◆ **The problem**
Give the records again in full, exactly as they appear.
=====
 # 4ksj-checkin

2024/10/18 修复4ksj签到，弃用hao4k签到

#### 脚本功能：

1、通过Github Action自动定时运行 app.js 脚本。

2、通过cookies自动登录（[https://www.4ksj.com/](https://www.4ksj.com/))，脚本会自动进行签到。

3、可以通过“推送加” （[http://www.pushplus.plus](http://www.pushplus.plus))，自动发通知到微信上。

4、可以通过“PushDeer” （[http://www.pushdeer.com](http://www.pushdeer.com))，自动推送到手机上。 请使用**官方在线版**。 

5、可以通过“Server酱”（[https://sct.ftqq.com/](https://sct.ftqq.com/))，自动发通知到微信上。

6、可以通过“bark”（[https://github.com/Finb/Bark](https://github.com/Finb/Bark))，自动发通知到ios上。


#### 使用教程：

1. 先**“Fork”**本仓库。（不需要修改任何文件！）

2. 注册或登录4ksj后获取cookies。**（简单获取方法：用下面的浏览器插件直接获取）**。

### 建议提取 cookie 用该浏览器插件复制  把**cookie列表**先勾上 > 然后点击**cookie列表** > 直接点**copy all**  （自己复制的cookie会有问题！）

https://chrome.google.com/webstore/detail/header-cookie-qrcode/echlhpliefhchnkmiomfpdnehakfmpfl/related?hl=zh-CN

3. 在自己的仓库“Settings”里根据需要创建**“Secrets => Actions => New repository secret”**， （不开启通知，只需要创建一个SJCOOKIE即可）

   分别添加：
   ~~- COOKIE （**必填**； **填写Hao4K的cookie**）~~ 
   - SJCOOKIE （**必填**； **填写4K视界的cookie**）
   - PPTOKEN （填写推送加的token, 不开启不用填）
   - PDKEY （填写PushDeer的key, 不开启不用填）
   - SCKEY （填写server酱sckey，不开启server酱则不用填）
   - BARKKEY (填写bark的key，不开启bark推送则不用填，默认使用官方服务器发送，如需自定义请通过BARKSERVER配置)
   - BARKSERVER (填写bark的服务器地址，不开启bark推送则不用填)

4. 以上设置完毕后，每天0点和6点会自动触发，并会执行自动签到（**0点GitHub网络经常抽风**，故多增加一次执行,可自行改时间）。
=====
◆ **Problem solution**
 # 4ksj-checkin

2024/10/18 修复4ksj签到，弃用hao4k签到

#### 脚本功能：

1、通过Github Action自动定时运行 app.js 脚本。

2、通过cookies自动登录（[https://www.4ksj.com/](https://www.4ksj.com/))，脚本会自动进行签到。

3、可以通过“推送加” （[http://www.pushplus.plus](http://www.pushplus.plus))，自动发通知到微信上。

4、可以通过“PushDeer” （[http://www.pushdeer.com](http://www.pushdeer.com))，自动推送到手机上。 请使用**官方在线版**。 

5、可以通过“Server酱”（[https://sct.ftqq.com/](https://sct.ftqq.com/))，自动发通知到微信上。

6、可以通过“bark”（[https://github.com/Finb/Bark](https://github.com/Finb/Bark))，自动发通知到ios上。


#### 使用教程：

1. 先**“Fork”**本仓库。（不需要修改任何文件！）

2. 注册或登录4ksj后获取cookies。**（简单获取方法：用下面的浏览器插件直接获取）**。

### 建议提取 cookie 用该浏览器插件复制  把**cookie列表**先勾上 > 然后点击**cookie列表** > 直接点**copy all**  （自己复制的cookie会有问题！）

https://chrome.google.com/webstore/detail/header-cookie-qrcode/echlhpliefhchnkmiomfpdnehakfmpfl/related?hl=zh-CN

3. 在自己的仓库“Settings”里根据需要创建**“Secrets => Actions => New repository secret”**， （不开启通知，只需要创建一个SJCOOKIE即可）

   分别添加：
   ~~- COOKIE （**必填**； **填写Hao4K的cookie**）~~ 
   - SJCOOKIE （**必填**； **填写4K视界的cookie**）
   - PPTOKEN （填写推送加的token, 不开启不用填）
   - PDKEY （填写PushDeer的key, 不开启不用填）
   - SCKEY （填写server酱sckey，不开启server酱则不用填）
   - BARKKEY (填写bark的key，不开启bark推送则不用填，默认使用官方服务器发送，如需自定义请通过BARKSERVER配置)
   - BARKSERVER (填写bark的服务器地址，不开启bark推送则不用填)

4. 以上设置完毕后，每天0点和6点会自动触发，并会执行自动签到（**0点GitHub网络经常抽风**，故多增加一次执行,可自行改时间）。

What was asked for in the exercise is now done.